Doubts against the Internet giant’s privacy problems have once again been raised, this time by the Santa Monica-based consumer advocacy group Consumer Watchdog. “[W]ith Chrome’s release, Google is now also on the inside sending information out. With this Chrome software inside individuals’ computers, Google’s role as sender and receiver of data has become uniquely powerful and threatening to the privacy of users," says the group.

Consumer Watchdog has serious concerns about privacy with Google Autosuggest. The group is targeting the transmission of user keystrokes to Google as users enter search terms.  Chrome's incognito mode, which masks search history, is opt in and must be restarted each time the browser is launched.  Unprotected searching leads to user information being stored by Google.

"The company is literally having this unnoticed conversation with itself about you and your information," said Consumer Watchdog President Jamie Court in a November 2 AP article.

Chrome product manager Brian Radowski says that Google logs only 2 percent of the IP addresses of search requests, and makes this information anonymous within 24 hours, but Consumer Watchdog thinks this is still too much.

"It's about having a monopoly over our personal information, which, if it falls into the wrong hands, could be used in a very dangerous way against us," Court said.

Last week, Google announced it was modifying privacy options for its collaboration tool JotSpot after it was revealed that user data could be accessed publicly. Google also has gotten a lot of complaints about other applications, especially Google Earth.

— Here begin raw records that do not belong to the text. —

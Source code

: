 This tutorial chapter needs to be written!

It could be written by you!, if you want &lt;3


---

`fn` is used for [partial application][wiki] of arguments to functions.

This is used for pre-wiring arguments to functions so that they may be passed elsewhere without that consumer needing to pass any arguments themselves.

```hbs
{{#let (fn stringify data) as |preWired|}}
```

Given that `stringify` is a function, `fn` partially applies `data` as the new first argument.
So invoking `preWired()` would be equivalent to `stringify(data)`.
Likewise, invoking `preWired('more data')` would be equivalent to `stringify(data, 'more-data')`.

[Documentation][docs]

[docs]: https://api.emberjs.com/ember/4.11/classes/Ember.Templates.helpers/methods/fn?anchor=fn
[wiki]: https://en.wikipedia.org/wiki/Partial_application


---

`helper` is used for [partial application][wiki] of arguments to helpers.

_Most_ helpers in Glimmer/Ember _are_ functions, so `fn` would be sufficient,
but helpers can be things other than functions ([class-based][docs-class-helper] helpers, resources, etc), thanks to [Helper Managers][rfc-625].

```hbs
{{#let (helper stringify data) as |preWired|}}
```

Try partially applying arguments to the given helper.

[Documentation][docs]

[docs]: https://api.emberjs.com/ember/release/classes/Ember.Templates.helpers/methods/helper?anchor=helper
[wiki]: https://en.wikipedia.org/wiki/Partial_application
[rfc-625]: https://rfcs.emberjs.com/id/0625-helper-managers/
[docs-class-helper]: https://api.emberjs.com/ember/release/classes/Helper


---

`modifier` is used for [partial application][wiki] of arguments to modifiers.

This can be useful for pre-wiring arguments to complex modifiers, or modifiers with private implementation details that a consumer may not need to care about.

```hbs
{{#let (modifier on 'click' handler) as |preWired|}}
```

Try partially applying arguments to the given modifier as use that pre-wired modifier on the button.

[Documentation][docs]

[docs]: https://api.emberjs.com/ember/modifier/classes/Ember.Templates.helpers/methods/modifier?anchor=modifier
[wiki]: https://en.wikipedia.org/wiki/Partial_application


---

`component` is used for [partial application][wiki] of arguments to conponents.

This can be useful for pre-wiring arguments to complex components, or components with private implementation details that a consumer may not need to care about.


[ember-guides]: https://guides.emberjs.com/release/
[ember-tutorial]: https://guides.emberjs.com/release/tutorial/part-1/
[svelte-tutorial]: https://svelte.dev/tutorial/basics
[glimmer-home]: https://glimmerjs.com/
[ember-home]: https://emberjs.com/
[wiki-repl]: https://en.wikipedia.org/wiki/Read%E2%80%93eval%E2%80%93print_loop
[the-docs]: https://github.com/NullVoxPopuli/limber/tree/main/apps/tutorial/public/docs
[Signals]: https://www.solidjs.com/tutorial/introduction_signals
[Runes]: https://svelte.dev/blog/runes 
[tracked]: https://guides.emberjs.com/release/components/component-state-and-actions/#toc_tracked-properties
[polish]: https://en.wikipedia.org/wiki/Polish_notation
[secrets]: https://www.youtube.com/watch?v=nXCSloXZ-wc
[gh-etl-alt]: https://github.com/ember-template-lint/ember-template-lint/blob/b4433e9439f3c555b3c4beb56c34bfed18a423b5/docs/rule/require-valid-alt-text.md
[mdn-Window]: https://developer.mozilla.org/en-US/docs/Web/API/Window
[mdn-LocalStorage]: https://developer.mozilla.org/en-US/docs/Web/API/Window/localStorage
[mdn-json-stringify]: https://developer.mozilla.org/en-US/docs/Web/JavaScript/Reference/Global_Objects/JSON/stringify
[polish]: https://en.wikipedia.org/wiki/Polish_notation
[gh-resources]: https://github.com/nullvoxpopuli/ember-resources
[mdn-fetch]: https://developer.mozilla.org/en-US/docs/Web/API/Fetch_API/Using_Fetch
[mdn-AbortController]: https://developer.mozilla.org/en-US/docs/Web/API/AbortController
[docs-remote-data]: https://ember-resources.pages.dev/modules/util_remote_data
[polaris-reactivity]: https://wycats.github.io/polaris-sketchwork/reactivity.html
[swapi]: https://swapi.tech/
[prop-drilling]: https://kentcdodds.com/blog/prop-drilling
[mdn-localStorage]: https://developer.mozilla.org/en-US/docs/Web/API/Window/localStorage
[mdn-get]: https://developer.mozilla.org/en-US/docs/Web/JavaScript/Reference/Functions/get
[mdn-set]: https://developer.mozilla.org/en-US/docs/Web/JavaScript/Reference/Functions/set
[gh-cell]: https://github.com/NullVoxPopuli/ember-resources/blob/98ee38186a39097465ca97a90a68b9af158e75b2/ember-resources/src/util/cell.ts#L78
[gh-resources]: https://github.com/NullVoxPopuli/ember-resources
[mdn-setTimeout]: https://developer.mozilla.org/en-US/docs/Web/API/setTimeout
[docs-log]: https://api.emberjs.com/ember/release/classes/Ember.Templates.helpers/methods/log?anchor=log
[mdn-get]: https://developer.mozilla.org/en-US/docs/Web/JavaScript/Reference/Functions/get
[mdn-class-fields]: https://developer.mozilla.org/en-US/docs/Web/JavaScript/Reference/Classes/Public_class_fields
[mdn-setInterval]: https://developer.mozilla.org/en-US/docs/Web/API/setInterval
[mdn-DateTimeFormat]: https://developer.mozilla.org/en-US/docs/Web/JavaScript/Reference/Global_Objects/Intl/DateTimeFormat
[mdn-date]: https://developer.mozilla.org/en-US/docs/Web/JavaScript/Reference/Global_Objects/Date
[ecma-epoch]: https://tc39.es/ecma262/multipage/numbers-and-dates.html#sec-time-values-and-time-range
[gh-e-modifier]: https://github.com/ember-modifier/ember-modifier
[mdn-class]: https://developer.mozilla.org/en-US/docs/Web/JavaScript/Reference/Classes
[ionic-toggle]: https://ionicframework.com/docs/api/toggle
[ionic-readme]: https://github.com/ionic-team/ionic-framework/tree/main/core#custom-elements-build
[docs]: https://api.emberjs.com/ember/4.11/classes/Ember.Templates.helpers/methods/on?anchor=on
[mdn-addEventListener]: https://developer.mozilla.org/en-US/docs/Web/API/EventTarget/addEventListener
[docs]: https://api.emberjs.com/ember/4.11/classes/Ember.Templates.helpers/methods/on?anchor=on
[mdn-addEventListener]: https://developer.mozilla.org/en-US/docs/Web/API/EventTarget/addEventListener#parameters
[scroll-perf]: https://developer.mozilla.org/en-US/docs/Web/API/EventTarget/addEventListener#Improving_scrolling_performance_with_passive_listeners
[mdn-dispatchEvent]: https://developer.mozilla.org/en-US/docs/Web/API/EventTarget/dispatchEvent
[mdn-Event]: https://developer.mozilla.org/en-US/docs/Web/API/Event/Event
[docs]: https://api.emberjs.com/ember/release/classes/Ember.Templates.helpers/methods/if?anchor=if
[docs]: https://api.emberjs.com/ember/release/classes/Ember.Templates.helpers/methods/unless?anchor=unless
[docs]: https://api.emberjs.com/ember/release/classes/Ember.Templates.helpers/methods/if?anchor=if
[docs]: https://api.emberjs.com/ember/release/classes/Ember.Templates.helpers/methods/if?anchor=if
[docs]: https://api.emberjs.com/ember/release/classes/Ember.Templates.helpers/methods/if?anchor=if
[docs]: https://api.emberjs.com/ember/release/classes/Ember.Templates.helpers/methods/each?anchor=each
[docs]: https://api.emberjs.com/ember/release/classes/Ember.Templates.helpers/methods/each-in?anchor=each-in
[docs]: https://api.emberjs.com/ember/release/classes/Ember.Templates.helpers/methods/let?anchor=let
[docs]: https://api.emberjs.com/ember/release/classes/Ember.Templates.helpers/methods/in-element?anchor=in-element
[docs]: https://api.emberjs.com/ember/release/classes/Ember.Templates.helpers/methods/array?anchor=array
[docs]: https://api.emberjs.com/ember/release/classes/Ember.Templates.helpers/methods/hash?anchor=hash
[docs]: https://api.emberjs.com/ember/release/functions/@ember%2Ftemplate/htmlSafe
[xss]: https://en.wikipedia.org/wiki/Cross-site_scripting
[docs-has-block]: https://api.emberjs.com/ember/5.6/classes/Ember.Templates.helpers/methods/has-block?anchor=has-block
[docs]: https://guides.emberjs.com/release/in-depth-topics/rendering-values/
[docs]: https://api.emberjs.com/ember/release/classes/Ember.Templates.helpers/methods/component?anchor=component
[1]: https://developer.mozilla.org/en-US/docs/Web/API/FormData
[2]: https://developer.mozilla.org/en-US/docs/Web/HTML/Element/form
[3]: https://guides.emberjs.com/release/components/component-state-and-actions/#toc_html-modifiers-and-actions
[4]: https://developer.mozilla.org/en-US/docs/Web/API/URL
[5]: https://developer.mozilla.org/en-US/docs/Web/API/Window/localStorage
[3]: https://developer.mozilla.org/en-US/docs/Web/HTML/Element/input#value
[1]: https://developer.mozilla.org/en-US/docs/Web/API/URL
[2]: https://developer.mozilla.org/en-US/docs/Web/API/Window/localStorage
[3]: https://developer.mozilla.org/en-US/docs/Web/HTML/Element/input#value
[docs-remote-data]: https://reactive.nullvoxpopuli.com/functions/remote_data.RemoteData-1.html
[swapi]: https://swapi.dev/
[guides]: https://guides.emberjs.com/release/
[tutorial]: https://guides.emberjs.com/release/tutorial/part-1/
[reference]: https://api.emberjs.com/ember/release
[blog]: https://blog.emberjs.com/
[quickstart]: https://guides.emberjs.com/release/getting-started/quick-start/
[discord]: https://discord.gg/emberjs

One of the reasons I rarely use Google's gmail is that I don’t like seeing Google Ads advertising keywords from my email. Sure, it’s an automated process, and I’ll admit I’m not overly concerned with privacy issues (of course, this might be different if I used the service more often). Mainly, I think it’s tacky, and while the lines between personal and public are have been blurred further than ever before, there should be clearly-drawn boundaries between the two.